Source data
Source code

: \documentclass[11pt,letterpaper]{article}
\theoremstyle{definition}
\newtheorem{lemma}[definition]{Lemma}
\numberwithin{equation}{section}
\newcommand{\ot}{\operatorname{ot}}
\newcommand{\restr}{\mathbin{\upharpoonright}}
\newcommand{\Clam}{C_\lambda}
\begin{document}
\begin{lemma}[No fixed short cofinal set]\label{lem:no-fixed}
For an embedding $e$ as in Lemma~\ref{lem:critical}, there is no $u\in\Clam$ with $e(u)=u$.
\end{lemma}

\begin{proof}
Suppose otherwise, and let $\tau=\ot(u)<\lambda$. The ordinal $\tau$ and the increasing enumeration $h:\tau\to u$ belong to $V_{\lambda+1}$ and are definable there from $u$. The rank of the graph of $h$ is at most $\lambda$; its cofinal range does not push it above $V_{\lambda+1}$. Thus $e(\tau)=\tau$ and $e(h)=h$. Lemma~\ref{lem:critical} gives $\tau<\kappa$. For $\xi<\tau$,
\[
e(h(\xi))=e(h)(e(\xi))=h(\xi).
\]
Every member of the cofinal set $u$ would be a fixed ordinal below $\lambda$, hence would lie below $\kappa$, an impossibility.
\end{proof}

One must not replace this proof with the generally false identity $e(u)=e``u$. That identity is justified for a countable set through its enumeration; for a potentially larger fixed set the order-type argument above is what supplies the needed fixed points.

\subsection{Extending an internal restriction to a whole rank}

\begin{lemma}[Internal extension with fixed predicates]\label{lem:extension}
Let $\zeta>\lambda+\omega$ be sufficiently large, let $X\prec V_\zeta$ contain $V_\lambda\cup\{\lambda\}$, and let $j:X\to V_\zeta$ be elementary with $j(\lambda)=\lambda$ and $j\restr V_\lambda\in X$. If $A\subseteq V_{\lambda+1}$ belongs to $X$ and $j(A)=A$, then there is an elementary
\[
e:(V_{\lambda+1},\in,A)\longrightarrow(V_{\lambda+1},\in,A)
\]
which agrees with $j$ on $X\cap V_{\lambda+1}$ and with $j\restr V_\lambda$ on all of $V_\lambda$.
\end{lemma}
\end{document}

Work order
Every record needs to be reproduced exactly, with none skipped.

Result for this task
Source code

: \documentclass[11pt,letterpaper]{article}
\theoremstyle{definition}
\newtheorem{lemma}[definition]{Lemma}
\numberwithin{equation}{section}
\newcommand{\ot}{\operatorname{ot}}
\newcommand{\restr}{\mathbin{\upharpoonright}}
\newcommand{\Clam}{C_\lambda}
\begin{document}
\begin{lemma}[No fixed short cofinal set]\label{lem:no-fixed}
For an embedding $e$ as in Lemma~\ref{lem:critical}, there is no $u\in\Clam$ with $e(u)=u$.
\end{lemma}

\begin{proof}
Suppose otherwise, and let $\tau=\ot(u)<\lambda$. The ordinal $\tau$ and the increasing enumeration $h:\tau\to u$ belong to $V_{\lambda+1}$ and are definable there from $u$. The rank of the graph of $h$ is at most $\lambda$; its cofinal range does not push it above $V_{\lambda+1}$. Thus $e(\tau)=\tau$ and $e(h)=h$. Lemma~\ref{lem:critical} gives $\tau<\kappa$. For $\xi<\tau$,
\[
e(h(\xi))=e(h)(e(\xi))=h(\xi).
\]
Every member of the cofinal set $u$ would be a fixed ordinal below $\lambda$, hence would lie below $\kappa$, an impossibility.
\end{proof}

One must not replace this proof with the generally false identity $e(u)=e``u$. That identity is justified for a countable set through its enumeration; for a potentially larger fixed set the order-type argument above is what supplies the needed fixed points.

\subsection{Extending an internal restriction to a whole rank}

\begin{lemma}[Internal extension with fixed predicates]\label{lem:extension}
Let $\zeta>\lambda+\omega$ be sufficiently large, let $X\prec V_\zeta$ contain $V_\lambda\cup\{\lambda\}$, and let $j:X\to V_\zeta$ be elementary with $j(\lambda)=\lambda$ and $j\restr V_\lambda\in X$. If $A\subseteq V_{\lambda+1}$ belongs to $X$ and $j(A)=A$, then there is an elementary
\[
e:(V_{\lambda+1},\in,A)\longrightarrow(V_{\lambda+1},\in,A)
\]
which agrees with $j$ on $X\cap V_{\lambda+1}$ and with $j\restr V_\lambda$ on all of $V_\lambda$.
\end{lemma}
\end{document}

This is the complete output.